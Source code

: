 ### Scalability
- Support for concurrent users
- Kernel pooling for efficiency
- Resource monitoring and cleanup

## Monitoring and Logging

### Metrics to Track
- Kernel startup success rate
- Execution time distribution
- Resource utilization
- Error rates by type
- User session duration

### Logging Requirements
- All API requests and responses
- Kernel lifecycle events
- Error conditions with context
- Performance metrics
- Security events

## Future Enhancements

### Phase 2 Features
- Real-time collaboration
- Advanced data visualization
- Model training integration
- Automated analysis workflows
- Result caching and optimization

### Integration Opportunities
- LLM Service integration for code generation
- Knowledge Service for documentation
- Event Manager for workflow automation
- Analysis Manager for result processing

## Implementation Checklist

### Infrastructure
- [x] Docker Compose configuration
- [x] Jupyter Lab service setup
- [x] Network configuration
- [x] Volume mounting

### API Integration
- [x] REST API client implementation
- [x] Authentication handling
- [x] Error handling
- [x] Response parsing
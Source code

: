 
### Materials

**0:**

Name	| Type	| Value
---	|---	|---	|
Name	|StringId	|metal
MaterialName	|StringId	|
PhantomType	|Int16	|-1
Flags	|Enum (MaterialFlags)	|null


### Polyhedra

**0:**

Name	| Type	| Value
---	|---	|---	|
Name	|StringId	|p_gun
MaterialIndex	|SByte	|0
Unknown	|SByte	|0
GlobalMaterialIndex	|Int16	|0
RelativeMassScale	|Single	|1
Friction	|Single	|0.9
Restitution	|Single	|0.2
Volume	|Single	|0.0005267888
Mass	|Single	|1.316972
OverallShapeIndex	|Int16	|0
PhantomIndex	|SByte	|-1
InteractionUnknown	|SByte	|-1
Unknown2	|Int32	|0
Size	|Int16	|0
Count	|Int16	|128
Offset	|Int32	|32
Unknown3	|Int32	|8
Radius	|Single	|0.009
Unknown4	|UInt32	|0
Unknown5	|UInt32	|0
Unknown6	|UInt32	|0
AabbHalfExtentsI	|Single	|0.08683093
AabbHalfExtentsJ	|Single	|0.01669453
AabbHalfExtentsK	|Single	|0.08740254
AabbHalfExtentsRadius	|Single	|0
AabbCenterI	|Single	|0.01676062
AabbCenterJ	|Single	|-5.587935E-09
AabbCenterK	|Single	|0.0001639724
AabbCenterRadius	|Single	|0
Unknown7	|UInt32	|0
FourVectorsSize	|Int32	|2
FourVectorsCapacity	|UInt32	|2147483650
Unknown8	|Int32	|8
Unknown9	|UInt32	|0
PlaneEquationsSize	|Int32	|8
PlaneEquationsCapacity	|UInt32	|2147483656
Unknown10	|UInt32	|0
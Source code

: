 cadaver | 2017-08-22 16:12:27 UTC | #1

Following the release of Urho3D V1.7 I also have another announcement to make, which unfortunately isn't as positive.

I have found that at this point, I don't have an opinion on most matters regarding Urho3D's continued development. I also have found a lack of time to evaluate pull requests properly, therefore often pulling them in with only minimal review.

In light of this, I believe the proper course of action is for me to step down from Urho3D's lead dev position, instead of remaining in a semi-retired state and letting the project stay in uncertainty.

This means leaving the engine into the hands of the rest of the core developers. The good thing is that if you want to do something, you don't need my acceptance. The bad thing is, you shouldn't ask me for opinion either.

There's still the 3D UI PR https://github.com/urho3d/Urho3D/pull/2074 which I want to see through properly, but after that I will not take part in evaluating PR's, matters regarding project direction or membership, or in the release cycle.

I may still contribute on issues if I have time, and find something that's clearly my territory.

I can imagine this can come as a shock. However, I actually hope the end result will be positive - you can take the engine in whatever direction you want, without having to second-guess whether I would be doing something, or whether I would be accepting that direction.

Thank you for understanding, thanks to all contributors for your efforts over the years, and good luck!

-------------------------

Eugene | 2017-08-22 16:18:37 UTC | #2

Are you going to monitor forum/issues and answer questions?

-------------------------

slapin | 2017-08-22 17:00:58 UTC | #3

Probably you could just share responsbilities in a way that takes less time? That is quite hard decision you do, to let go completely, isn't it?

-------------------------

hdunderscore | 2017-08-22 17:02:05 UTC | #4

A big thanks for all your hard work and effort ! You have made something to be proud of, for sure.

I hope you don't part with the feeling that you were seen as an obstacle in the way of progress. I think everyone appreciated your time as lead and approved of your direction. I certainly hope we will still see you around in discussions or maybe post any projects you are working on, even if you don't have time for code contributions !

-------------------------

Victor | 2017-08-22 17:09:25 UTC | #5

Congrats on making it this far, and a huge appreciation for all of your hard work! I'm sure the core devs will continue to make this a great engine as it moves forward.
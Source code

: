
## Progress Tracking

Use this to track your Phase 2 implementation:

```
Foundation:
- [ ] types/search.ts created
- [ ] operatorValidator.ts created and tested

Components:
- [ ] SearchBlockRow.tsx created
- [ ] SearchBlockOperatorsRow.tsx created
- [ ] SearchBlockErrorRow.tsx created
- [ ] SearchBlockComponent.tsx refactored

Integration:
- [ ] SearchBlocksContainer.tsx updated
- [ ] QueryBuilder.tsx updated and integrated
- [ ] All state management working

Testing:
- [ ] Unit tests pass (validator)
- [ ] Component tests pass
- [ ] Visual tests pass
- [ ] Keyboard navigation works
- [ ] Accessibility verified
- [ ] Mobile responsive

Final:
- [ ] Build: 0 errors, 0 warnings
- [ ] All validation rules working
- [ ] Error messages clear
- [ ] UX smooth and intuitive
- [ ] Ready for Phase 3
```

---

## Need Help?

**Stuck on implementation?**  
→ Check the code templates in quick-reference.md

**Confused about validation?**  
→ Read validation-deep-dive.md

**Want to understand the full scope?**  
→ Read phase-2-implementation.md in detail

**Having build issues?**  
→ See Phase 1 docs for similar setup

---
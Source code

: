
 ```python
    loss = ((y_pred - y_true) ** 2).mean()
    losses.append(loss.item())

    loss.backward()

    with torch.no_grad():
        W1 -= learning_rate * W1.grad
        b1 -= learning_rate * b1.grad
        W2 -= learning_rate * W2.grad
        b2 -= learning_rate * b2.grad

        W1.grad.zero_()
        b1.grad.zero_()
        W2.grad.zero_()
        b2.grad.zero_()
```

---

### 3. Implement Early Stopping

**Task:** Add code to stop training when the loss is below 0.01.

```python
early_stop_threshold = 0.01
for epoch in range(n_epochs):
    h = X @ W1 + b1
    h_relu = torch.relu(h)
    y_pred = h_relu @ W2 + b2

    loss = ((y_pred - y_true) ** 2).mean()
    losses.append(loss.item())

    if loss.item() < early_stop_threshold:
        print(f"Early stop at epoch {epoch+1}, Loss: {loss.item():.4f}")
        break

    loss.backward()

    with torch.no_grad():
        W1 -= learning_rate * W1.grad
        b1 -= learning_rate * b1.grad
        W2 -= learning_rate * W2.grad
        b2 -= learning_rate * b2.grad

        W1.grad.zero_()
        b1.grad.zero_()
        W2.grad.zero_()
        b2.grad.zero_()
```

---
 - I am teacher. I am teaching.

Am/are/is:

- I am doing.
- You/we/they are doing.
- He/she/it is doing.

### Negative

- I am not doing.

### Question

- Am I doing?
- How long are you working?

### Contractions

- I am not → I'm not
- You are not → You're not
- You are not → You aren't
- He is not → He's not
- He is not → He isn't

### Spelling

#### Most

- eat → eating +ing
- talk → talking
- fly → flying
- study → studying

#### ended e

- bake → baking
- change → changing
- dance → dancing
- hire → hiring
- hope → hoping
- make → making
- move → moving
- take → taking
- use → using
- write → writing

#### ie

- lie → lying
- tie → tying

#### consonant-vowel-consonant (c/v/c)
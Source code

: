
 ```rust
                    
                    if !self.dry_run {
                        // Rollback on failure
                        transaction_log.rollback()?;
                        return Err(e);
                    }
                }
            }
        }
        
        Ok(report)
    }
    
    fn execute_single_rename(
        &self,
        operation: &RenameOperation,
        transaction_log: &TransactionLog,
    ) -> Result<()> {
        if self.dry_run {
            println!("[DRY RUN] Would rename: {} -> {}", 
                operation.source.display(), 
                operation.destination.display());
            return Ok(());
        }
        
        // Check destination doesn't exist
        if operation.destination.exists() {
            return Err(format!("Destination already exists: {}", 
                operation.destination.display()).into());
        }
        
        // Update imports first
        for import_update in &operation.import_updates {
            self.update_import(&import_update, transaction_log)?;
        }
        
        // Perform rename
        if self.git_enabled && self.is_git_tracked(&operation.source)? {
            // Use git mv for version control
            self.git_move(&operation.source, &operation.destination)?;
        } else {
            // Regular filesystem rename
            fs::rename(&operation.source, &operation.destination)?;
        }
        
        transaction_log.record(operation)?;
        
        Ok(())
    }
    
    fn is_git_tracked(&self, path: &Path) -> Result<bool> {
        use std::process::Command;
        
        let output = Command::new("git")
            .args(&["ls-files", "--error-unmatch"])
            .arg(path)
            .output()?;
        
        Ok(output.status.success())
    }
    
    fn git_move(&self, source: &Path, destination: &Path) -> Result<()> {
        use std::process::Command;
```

#### PROBLEM DESCRIPTION:
Write down exactly every line of the material above up to and including the line containing "- Automated analysis workflows".

#### SOLUTION:
Source code

: ### Scalability
- Support for concurrent users
- Kernel pooling for efficiency
- Resource monitoring and cleanup

## Monitoring and Logging

### Metrics to Track
- Kernel startup success rate
- Execution time distribution
- Resource utilization
- Error rates by type
- User session duration

### Logging Requirements
- All API requests and responses
- Kernel lifecycle events
- Error conditions with context
- Performance metrics
- Security events

## Future Enhancements

### Phase 2 Features
- Real-time collaboration
- Advanced data visualization
- Model training integration
- Automated analysis workflows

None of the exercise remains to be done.